1. Presseschau
- Krämers Sprachverein 2.0
- Lebendiger Dialekt?
- Vergessene Sprache
- Auch ein Dialekt – die Sprache der Politiker
2. Unser Deutsch
- Das oder dass?
3. Berichte
- Schlagzeile des Jahres in der Presse
- Geschlechtergerechte Sprache im DUDEN
4. VDS-Termine
5. Literatur
- Toter Dichter
- Tage des Lesens
6. Denglisch
- Sightseeing in Börlin
7. Sprachlosigkeit
- Im Inhalt spielen weder Text noch Bild eine Rolle
8. Kommentar
- Nützlich unterschieden, sinnlos bezeichnet
1. Presseschau
Krämers Sprachverein 2.0
Frauenrechtlerin Marlies Krämer, die von ihrer Sparkasse als Kundin und nicht als Kunde angesprochen werden möchte und ihren Rechtsstreit bis in den Bundesgerichtshof führte, hat nun einen Verein „zur Erlangung der sprachlichen Gleichberechtigung“ mit Sitz in Sulzbach gegründet. Die eigene Position macht der Verein auch in der Satzung deutlich, in der das „generische Femininum“ verwendet wird. Männer seien darin mitgemeint, die männliche Bezeichnung sei in Bezeichnungen wie Schriftführerin bereits enthalten. Es könne also natürlich auch ein Mann Schriftführerin werden. Die geschlechtergerechte Schreibweise mit Gendersternchen lehnt Frau Krämer ab. Dieses trenne die feminine Endung vom Hauptwort (vgl. Mitstreiter*in): „Ich möchte als ganze Frau erkennbar sein und nicht zerstückelt werden“. (sol.de, saarbruecker-zeitung.de)
Lebendiger Dialekt?
Die Pforzheimer Zeitung berichtet über Nachwuchsprobleme der Mundarttheater. Beispielsweise in Stuttgart bilden die Theater einen Verbund, so können sie einander Schauspieler ausleihen. Vereine, in denen sich Freunde eines Dialektes zusammentun, spüren derweil Aufwind und verzeichnen höhere Mitgliederzahlen. Wolfgang Wulz vom Mundartkünstlerverein mund.art führt das darauf zurück, dass die Bürger in der Globalisierung auf Heimat und Kindheitstraditionen zurückgreifen.
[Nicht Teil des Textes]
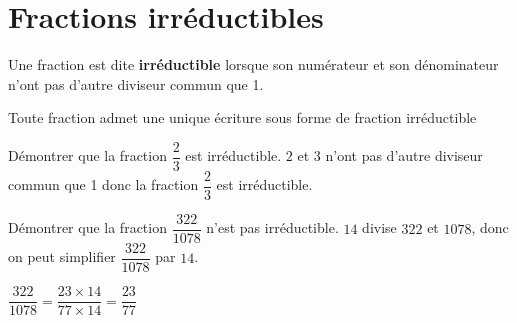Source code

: \section{Fractions irréductibles}
\begin{definition}
    Une fraction est dite \textbf{irréductible} lorsque son numérateur et son dénominateur n'ont pas d'autre diviseur commun que 1.
\end{definition}

\begin{propriete}[\admise]
    Toute fraction admet une unique écriture sous forme de fraction irréductible
\end{propriete}

\begin{exemple}
    Démontrer que la fraction $\dfrac23$ est irréductible.
    \correction
    $2$ et $3$ n'ont pas d'autre diviseur commun que 1 donc la fraction $\dfrac23$ est irréductible.
\end{exemple}
\begin{exemple}
    Démontrer que la fraction $\dfrac{322}{\num{1078}}$ n'est pas irréductible.
    \correction    
    $14$ divise $322$ et $\num{1078}$, donc on peut simplifier $\dfrac{322}{\num{1078}}$ par $14$.

    \medskip    
    $\dfrac{322}{\num{1078}}=\dfrac{23\times14}{77\times14}=\dfrac{23}{77}$
\end{exemple}
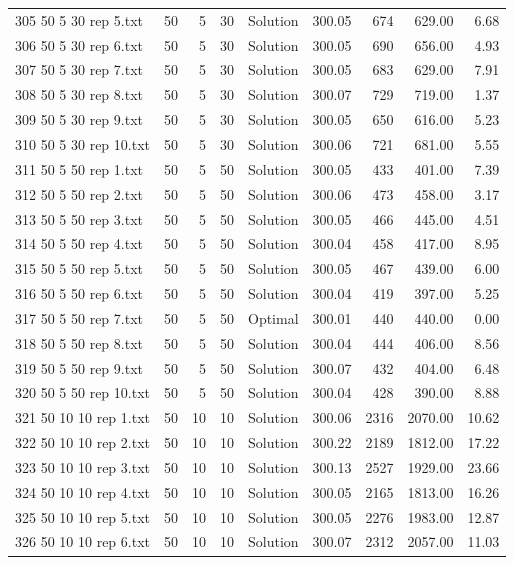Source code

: \begin{longtable}{lrrllrrrr}
305 50 5 30 rep 5.txt & 50 & 5 & 30 & Solution & 300.05 & 674 & 629.00 &  6.68\\
306 50 5 30 rep 6.txt & 50 & 5 & 30 & Solution & 300.05 & 690 & 656.00 &  4.93\\
307 50 5 30 rep 7.txt & 50 & 5 & 30 & Solution & 300.05 & 683 & 629.00 &  7.91\\
308 50 5 30 rep 8.txt & 50 & 5 & 30 & Solution & 300.07 & 729 & 719.00 &  1.37\\
309 50 5 30 rep 9.txt & 50 & 5 & 30 & Solution & 300.05 & 650 & 616.00 &  5.23\\
310 50 5 30 rep 10.txt & 50 & 5 & 30 & Solution & 300.06 & 721 & 681.00 &  5.55\\
311 50 5 50 rep 1.txt & 50 & 5 & 50 & Solution & 300.05 & 433 & 401.00 &  7.39\\
312 50 5 50 rep 2.txt & 50 & 5 & 50 & Solution & 300.06 & 473 & 458.00 &  3.17\\
313 50 5 50 rep 3.txt & 50 & 5 & 50 & Solution & 300.05 & 466 & 445.00 &  4.51\\
314 50 5 50 rep 4.txt & 50 & 5 & 50 & Solution & 300.04 & 458 & 417.00 &  8.95\\
315 50 5 50 rep 5.txt & 50 & 5 & 50 & Solution & 300.05 & 467 & 439.00 &  6.00\\
316 50 5 50 rep 6.txt & 50 & 5 & 50 & Solution & 300.04 & 419 & 397.00 &  5.25\\
317 50 5 50 rep 7.txt & 50 & 5 & 50 & Optimal & 300.01 & 440 & 440.00 &  0.00\\
318 50 5 50 rep 8.txt & 50 & 5 & 50 & Solution & 300.04 & 444 & 406.00 &  8.56\\
319 50 5 50 rep 9.txt & 50 & 5 & 50 & Solution & 300.07 & 432 & 404.00 &  6.48\\
320 50 5 50 rep 10.txt & 50 & 5 & 50 & Solution & 300.04 & 428 & 390.00 &  8.88\\
321 50 10 10 rep 1.txt & 50 & 10 & 10 & Solution & 300.06 & 2316 & 2070.00 & 10.62\\
322 50 10 10 rep 2.txt & 50 & 10 & 10 & Solution & 300.22 & 2189 & 1812.00 & 17.22\\
323 50 10 10 rep 3.txt & 50 & 10 & 10 & Solution & 300.13 & 2527 & 1929.00 & 23.66\\
324 50 10 10 rep 4.txt & 50 & 10 & 10 & Solution & 300.05 & 2165 & 1813.00 & 16.26\\
325 50 10 10 rep 5.txt & 50 & 10 & 10 & Solution & 300.05 & 2276 & 1983.00 & 12.87\\
326 50 10 10 rep 6.txt & 50 & 10 & 10 & Solution & 300.07 & 2312 & 2057.00 & 11.03\\

\end{longtable}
Viele junge Menschen beherrschen den Dialekt ihrer Heimatregion nicht mehr, verstehen ihn aber noch. So auch die aus Köln stammenden Mitglieder der Band AnnenMayKantereit. Ihre Sprache klinge zwar rheinisch, es fehle ihnen aber an „Fachvokabular“, sagt der Sänger Henning May. Lieder auf Kölsch zu veröffentlichen, überließen sie deshalb lieber anderen jungen Bands wie Kasalla. (nnn.de, pz-news.de)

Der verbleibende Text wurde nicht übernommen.